Embark on a culinary journey to the vibrant shores of Portugal, where the flavors of the sea and land harmoniously blend. Discover the essence of Portuguese cuisine through the delectable dish of "Portuguese shrimp," a symphony of succulent shrimp enveloped in a rich and aromatic sauce. This article will guide you through a selection of the finest recipes, each capturing the essence of this beloved dish. Whether you prefer the traditional cataplana, where shrimp mingle with clams, chorizo, and tomatoes in a copper pot, or the simplicity of grilled shrimp with garlic and olive oil, you'll find a recipe that tantalizes your taste buds. So, gather your ingredients, don your apron, and prepare to immerse yourself in the culinary traditions of Portugal, where the flavors of shrimp reign supreme.

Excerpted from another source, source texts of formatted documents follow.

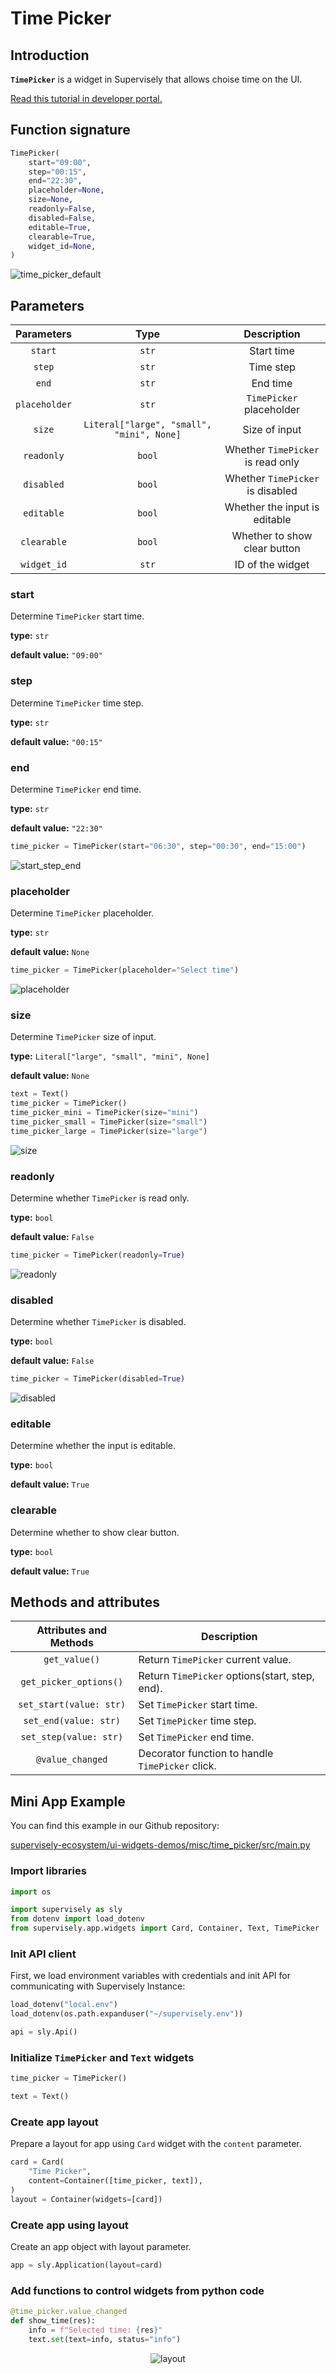 # Time Picker

## Introduction

**`TimePicker`** is a widget in Supervisely that allows choise time on the UI.

[Read this tutorial in developer portal.](https://developer.supervise.ly/app-development/widgets/charts-and-plots/timepicker)

## Function signature

```python
TimePicker(
    start="09:00",
    step="00:15",
    end="22:30",
    placeholder=None,
    size=None,
    readonly=False,
    disabled=False,
    editable=True,
    clearable=True,
    widget_id=None,
)
```

![time_picker_default](https://user-images.githubusercontent.com/120389559/226362544-665389df-e819-4bc2-908c-8b1b6effaf84.gif)

## Parameters

|  Parameters   |                   Type                    |            Description            |
| :-----------: | :---------------------------------------: | :-------------------------------: |
|    `start`    |                   `str`                   |            Start time             |
|    `step`     |                   `str`                   |             Time step             |
|     `end`     |                   `str`                   |             End time              |
| `placeholder` |                   `str`                   |     `TimePicker` placeholder      |
|    `size`     | `Literal["large", "small", "mini", None]` |           Size of input           |
|  `readonly`   |                  `bool`                   | Whether `TimePicker` is read only |
|  `disabled`   |                  `bool`                   | Whether `TimePicker` is disabled  |
|  `editable`   |                  `bool`                   |   Whether the input is editable   |
|  `clearable`  |                  `bool`                   |   Whether to show clear button    |
|  `widget_id`  |                   `str`                   |         ID of the widget          |

### start

Determine `TimePicker` start time.

**type:** `str`

**default value:** `"09:00"`

### step

Determine `TimePicker` time step.

**type:** `str`

**default value:** `"00:15"`

### end

Determine `TimePicker` end time.

**type:** `str`

**default value:** `"22:30"`

```python
time_picker = TimePicker(start="06:30", step="00:30", end="15:00")
```

![start_step_end](https://user-images.githubusercontent.com/120389559/226361267-a46da0f4-38d3-46fc-adaa-bef14d33e58f.gif)

### placeholder

Determine `TimePicker` placeholder.

**type:** `str`

**default value:** `None`

```python
time_picker = TimePicker(placeholder="Select time")
```

![placeholder](https://user-images.githubusercontent.com/120389559/226362933-1da5a4c1-d9a6-4ba3-85d2-831afb42e074.png)

### size

Determine `TimePicker` size of input.

**type:** `Literal["large", "small", "mini", None]`

**default value:** `None`

```python
text = Text()
time_picker = TimePicker()
time_picker_mini = TimePicker(size="mini")
time_picker_small = TimePicker(size="small")
time_picker_large = TimePicker(size="large")
```

![size](https://user-images.githubusercontent.com/120389559/226363690-95e2def4-9154-44ef-8469-f0b4132e76e1.png)

### readonly

Determine whether `TimePicker` is read only.

**type:** `bool`

**default value:** `False`

```python
time_picker = TimePicker(readonly=True)
```

![readonly](https://user-images.githubusercontent.com/120389559/226364643-d1f00154-accb-461f-a26a-971fa3a103e2.gif)

### disabled

Determine whether `TimePicker` is disabled.

**type:** `bool`

**default value:** `False`

```python
time_picker = TimePicker(disabled=True)
```

![disabled](https://user-images.githubusercontent.com/120389559/226365042-fb81b483-3a63-4e25-9cc3-d1c326631342.png)

### editable

Determine whether the input is editable.

**type:** `bool`

**default value:** `True`

### clearable

Determine whether to show clear button.

**type:** `bool`

**default value:** `True`

## Methods and attributes

| Attributes and Methods  | Description                                      |
| :---------------------: | ------------------------------------------------ |
|      `get_value()`      | Return `TimePicker` current value.               |
| `get_picker_options()`  | Return `TimePicker` options(start, step, end).   |
| `set_start(value: str)` | Set `TimePicker` start time.                     |
|  `set_end(value: str)`  | Set `TimePicker` time step.                      |
| `set_step(value: str)`  | Set `TimePicker` end time.                       |
|    `@value_changed`     | Decorator function to handle `TimePicker` click. |

## Mini App Example

You can find this example in our Github repository:

[supervisely-ecosystem/ui-widgets-demos/misc/time_picker/src/main.py](https://github.com/supervisely-ecosystem/ui-widgets-demos/blob/master/misc/time_picker/src/main.py)

### Import libraries

```python
import os

import supervisely as sly
from dotenv import load_dotenv
from supervisely.app.widgets import Card, Container, Text, TimePicker
```

### Init API client

First, we load environment variables with credentials and init API for communicating with Supervisely Instance:

```python
load_dotenv("local.env")
load_dotenv(os.path.expanduser("~/supervisely.env"))

api = sly.Api()
```

### Initialize `TimePicker` and `Text` widgets

```python
time_picker = TimePicker()

text = Text()
```

### Create app layout

Prepare a layout for app using `Card` widget with the `content` parameter.

```python
card = Card(
    "Time Picker",
    content=Container([time_picker, text]),
)
layout = Container(widgets=[card])
```

### Create app using layout

Create an app object with layout parameter.

```python
app = sly.Application(layout=card)
```

### Add functions to control widgets from python code

```python
@time_picker.value_changed
def show_time(res):
    info = f"Selected time: {res}"
    text.set(text=info, status="info")
```

<p align="center">
  <img src="https://user-images.githubusercontent.com/120389559/226366974-06d6fde5-11cc-4cdf-b743-93bf378b67fa.gif" alt="layout" />
</p>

Let's cook with our recipes!
PORTUGUESE SHRIMP
Wonderful tasting shrimp. Easy to make.
Provided by Dave
Categories World Cuisine Recipes European Portuguese
Time 45m
Yield 8
Number Of Ingredients 11
Steps:
- Heat olive oil in a large skillet over medium heat. Add onion and garlic; cook and stir until softened, about 5 minutes. Stir in parsley, tomato paste, hot pepper sauce, chicken bouillon, and paprika. Pour in half of the ale; simmer until flavors combine, about 5 minutes.
- Pour remaining ale into the skillet; add shrimp. Season with salt. Cook until shrimp absorbs the liquid and turns pink, 15 to 20 minutes.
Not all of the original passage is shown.